ASSIGNMENT: Search the material for the word "standalone" and copy every line in which it occurs.

RECORDS TO PROCESS:
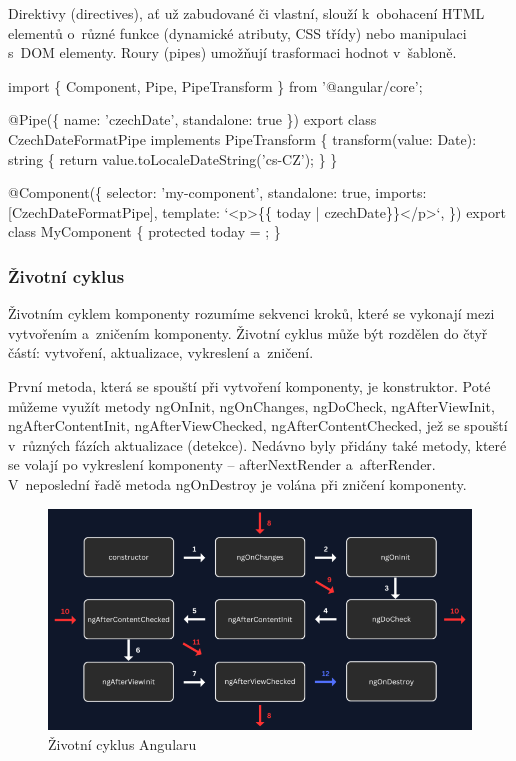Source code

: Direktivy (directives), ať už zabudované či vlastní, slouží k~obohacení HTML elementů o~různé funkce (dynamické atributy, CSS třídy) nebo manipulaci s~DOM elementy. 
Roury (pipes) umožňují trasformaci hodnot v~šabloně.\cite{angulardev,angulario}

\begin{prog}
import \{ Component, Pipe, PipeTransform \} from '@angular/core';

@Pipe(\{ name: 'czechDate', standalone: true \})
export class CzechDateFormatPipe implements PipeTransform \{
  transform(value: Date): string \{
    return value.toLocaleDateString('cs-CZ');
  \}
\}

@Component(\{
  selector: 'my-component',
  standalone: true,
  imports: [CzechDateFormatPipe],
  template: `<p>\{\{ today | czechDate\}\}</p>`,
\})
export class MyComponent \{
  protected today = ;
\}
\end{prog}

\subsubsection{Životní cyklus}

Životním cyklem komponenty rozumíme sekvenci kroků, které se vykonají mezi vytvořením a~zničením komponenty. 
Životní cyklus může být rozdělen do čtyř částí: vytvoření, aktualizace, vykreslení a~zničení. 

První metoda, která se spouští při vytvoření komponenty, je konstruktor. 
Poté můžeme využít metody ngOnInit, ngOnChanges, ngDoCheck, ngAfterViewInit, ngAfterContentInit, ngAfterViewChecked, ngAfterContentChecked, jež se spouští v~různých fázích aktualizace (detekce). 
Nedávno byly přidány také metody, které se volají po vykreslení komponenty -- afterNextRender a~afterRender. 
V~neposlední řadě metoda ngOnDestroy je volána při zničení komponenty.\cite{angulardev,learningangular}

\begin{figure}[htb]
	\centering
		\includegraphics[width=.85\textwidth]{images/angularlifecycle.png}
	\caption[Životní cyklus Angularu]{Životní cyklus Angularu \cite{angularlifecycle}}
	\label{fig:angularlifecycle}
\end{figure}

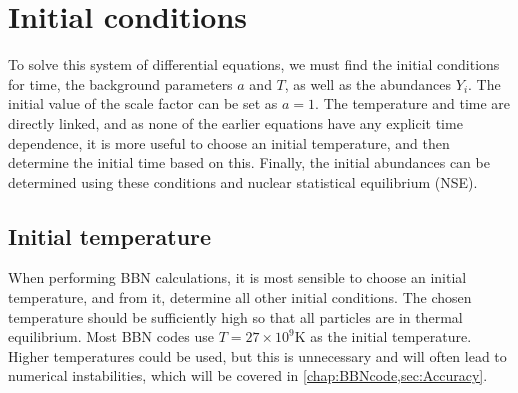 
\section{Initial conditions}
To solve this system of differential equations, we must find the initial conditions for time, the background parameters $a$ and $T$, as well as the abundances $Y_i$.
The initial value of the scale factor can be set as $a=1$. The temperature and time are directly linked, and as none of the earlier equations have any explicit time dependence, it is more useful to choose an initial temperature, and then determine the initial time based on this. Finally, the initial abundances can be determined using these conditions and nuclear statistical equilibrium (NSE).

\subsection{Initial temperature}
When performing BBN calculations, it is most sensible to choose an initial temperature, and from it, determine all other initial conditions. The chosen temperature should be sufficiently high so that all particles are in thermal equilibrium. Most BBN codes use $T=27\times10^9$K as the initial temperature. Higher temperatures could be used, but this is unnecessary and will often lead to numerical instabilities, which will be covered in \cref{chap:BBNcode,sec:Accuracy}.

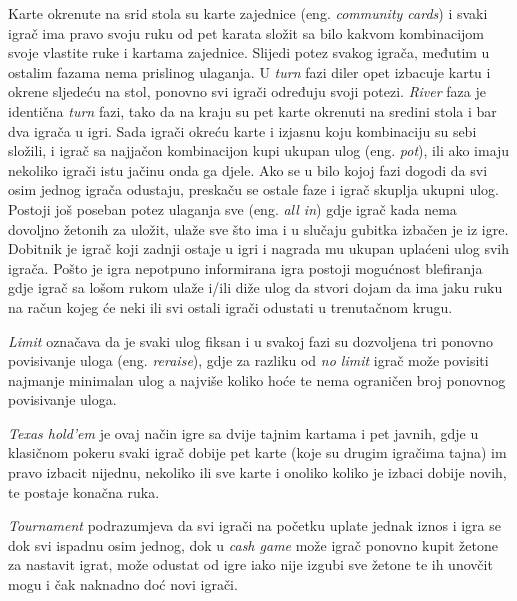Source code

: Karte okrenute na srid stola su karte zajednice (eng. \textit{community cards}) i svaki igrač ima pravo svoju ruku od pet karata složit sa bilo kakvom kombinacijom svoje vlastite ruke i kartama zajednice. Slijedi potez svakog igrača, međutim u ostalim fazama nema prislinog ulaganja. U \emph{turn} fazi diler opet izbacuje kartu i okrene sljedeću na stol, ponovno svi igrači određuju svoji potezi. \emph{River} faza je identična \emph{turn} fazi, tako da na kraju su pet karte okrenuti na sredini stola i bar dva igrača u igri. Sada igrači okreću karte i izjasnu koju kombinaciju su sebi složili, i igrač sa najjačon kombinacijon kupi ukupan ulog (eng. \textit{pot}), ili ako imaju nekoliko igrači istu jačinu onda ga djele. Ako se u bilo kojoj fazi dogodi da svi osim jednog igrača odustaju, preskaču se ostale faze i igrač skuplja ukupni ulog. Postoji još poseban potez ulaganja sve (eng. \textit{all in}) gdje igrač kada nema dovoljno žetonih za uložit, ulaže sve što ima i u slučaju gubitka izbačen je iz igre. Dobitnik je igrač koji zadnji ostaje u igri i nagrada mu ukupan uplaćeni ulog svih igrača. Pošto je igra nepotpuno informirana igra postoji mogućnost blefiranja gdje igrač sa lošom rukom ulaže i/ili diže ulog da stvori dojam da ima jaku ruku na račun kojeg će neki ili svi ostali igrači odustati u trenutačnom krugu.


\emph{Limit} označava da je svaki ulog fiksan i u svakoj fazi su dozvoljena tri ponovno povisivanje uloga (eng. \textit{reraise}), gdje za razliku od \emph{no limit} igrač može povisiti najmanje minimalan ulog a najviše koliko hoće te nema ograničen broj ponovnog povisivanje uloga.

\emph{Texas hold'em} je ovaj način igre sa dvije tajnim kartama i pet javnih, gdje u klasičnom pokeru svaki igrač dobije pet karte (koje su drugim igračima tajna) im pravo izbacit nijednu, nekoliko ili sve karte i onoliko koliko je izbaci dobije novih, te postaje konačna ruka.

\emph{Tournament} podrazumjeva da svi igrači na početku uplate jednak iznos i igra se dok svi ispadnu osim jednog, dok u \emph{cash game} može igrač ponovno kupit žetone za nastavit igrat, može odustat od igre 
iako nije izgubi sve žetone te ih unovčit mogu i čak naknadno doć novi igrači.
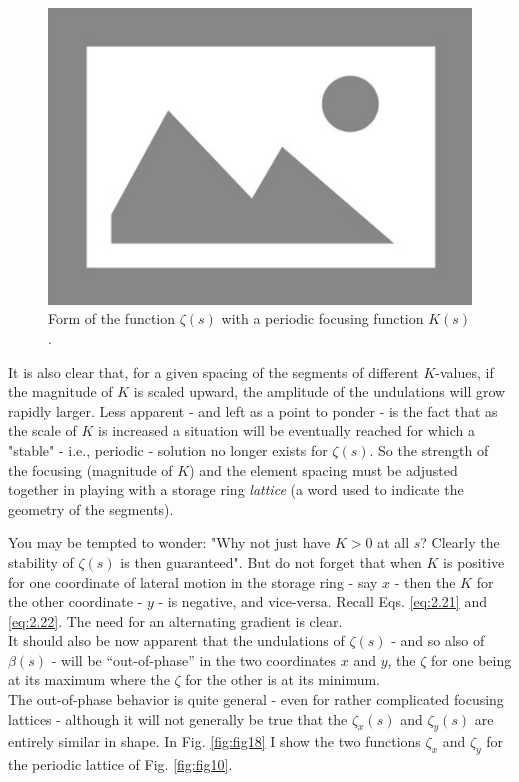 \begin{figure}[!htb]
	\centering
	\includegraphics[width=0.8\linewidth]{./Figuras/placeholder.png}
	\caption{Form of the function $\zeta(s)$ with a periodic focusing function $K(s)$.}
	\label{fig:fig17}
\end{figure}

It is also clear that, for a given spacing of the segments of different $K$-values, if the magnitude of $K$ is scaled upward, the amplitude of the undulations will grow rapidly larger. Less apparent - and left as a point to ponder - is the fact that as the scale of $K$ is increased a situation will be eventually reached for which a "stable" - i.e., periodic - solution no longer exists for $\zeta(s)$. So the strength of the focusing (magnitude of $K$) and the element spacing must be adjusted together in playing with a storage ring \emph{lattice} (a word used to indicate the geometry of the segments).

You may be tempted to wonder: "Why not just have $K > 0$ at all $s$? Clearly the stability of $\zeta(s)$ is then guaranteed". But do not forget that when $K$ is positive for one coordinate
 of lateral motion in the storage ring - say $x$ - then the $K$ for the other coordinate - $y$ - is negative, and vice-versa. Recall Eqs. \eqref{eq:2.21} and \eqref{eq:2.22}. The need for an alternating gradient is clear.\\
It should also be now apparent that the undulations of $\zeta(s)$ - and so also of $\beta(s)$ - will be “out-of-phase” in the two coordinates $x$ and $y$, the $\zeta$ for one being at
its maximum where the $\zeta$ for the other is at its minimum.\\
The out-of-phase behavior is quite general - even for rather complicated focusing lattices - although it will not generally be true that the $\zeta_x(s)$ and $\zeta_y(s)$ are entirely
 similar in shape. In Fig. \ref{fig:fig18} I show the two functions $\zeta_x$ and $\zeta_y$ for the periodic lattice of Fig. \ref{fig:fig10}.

SOLUTION:
@Pipe(\{ name: 'czechDate', standalone: true \})
  standalone: true,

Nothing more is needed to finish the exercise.